WORK REQUIRED:
Report back every line below that carries the word "stations".
********
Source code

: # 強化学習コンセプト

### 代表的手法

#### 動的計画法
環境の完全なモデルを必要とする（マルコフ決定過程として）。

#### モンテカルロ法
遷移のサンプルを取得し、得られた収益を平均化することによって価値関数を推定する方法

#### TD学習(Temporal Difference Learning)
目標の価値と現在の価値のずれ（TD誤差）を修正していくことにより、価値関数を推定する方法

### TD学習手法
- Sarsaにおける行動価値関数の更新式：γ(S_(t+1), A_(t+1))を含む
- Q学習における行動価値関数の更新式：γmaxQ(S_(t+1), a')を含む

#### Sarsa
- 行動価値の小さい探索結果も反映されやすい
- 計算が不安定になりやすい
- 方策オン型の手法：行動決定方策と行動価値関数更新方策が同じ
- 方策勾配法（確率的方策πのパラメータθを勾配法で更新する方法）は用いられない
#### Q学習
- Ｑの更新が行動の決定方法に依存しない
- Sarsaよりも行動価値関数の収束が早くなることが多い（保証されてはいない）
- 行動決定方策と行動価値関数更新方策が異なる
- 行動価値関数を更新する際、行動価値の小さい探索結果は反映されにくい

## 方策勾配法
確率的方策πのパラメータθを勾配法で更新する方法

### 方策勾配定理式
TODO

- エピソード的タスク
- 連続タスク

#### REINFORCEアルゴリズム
********
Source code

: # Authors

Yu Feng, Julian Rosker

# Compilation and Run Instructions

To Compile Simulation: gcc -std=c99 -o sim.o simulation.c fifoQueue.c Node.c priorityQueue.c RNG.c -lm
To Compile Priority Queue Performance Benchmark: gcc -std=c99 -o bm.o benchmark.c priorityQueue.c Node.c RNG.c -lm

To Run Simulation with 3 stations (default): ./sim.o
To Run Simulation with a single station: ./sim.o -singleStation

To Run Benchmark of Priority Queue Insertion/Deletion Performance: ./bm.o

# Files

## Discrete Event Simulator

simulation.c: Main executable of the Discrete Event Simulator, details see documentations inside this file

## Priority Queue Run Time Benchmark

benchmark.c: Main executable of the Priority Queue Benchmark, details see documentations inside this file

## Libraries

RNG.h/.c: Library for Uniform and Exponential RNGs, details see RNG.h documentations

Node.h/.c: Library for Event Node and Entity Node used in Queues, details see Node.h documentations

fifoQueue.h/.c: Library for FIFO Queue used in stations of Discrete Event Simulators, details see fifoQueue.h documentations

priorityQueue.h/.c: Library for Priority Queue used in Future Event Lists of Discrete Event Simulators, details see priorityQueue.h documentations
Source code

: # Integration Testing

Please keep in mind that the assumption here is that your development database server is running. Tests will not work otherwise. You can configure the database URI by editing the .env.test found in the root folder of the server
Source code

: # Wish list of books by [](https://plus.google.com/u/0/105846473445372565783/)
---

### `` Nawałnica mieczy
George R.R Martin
********
OUTPUT:
To Run Simulation with 3 stations (default): ./sim.o
fifoQueue.h/.c: Library for FIFO Queue used in stations of Discrete Event Simulators, details see fifoQueue.h documentations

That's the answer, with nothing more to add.